Ratings for UniCredit SpA, the parent company of UniCredit, and the long-term rating of Intesa Sanpaolo, were lowered to ‘BBB’ from ‘BBB+', both with a negative outlook, the two lenders said on Friday.
Generali (GASI.MI) was reduced to ‘A-’ from ‘A’, with a negative outlook, Italy’s biggest insurer said in a statement.
The moves followed an S&P downgrade of Italy’s sovereign credit rating to BBB from BBB+, with a negative outlook, on Tuesday.
In a separate statement, S&P said it also downgraded Mediobanca (MDBI.MI) and put on creditwatch with a negative implication 23 Italian lenders, including Mediobanca, Banca Popolare di Milano PMII.MI, Banca Popolare dell‘Emilia Romagna (EMII.MI), Banco Popolare BAPO.MI, Credito Emiliano (EMBI.MI) and Ubi Banca (UBI.MI).

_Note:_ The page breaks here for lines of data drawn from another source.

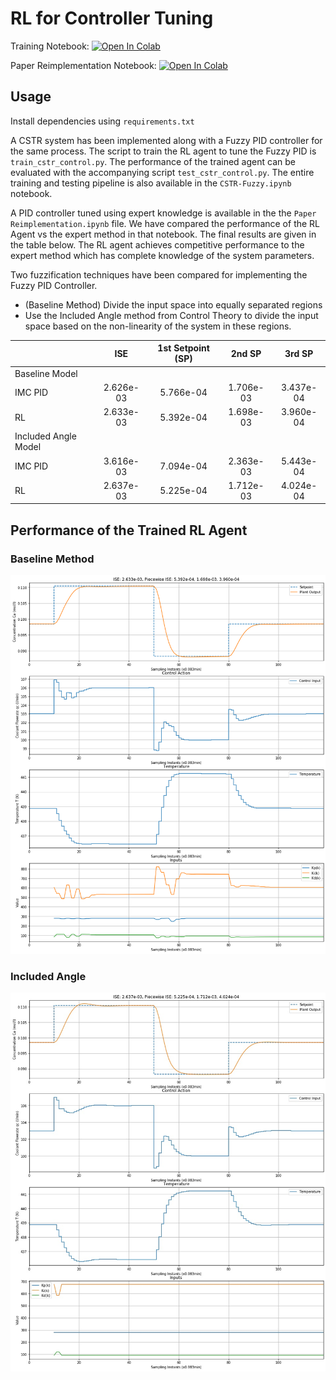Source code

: # RL for Controller Tuning

Training Notebook: [![Open In Colab](https://colab.research.google.com/assets/colab-badge.svg)](https://colab.research.google.com/github/shivakanthsujit/RL-for-Controller-Tuning/blob/master/CSTR-Fuzzy.ipynb)

Paper Reimplementation Notebook: [![Open In Colab](https://colab.research.google.com/assets/colab-badge.svg)](<https://colab.research.google.com/github/shivakanthsujit/RL-for-Controller-Tuning/blob/master/Paper Reimplementation.ipynb>)

## Usage

Install dependencies using `requirements.txt`

A CSTR system has been implemented along with a Fuzzy PID controller for the same process. The script to train the RL agent to tune the Fuzzy PID is `train_cstr_control.py`. The performance of the trained agent can be evaluated with the accompanying script `test_cstr_control.py`. The entire training and testing pipeline is also available in the `CSTR-Fuzzy.ipynb` notebook.

A PID controller tuned using expert knowledge is available in the the `Paper Reimplementation.ipynb` file. We have compared the performance of the RL Agent vs the expert method in that notebook. The final results are given in the table below. The RL agent achieves competitive performance to the expert method which has complete knowledge of the system parameters.

Two fuzzification techniques have been compared for implementing the Fuzzy PID Controller.

* (Baseline Method) Divide the input space into equally separated regions
* Use the Included Angle method from Control Theory to divide the input space based on the non-linearity of the system in these regions.

|                      |    ISE    | 1st Setpoint (SP) |   2nd SP  |   3rd SP  |
|----------------------|:---------:|:-----------------:|:---------:|:---------:|
| Baseline Model       |           |                   |           |           |
| IMC PID              | 2.626e-03 |     5.766e-04     | 1.706e-03 | 3.437e-04 |
| RL                   | 2.633e-03 |     5.392e-04     | 1.698e-03 | 3.960e-04 |
| Included Angle Model |           |                   |           |           |
| IMC PID              | 3.616e-03 |     7.094e-04     | 2.363e-03 | 5.443e-04 |
| RL                   | 2.637e-03 |     5.225e-04     | 1.712e-03 | 4.024e-04 |

## Performance of the Trained RL Agent

### Baseline Method

![Baseline Method](assets/Performance1.jpg)

### Included Angle

![Included Angle](assets/Performance2.jpg)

“We expect to resolve the creditwatch placements over the coming weeks,” said the ratings agency.
Together with its downgrade, S&P revised down its economic outlook for Italy, projecting growth to contract 1.9 percent this year, compared with the government’s forecast for a 1.3-percent fall in output.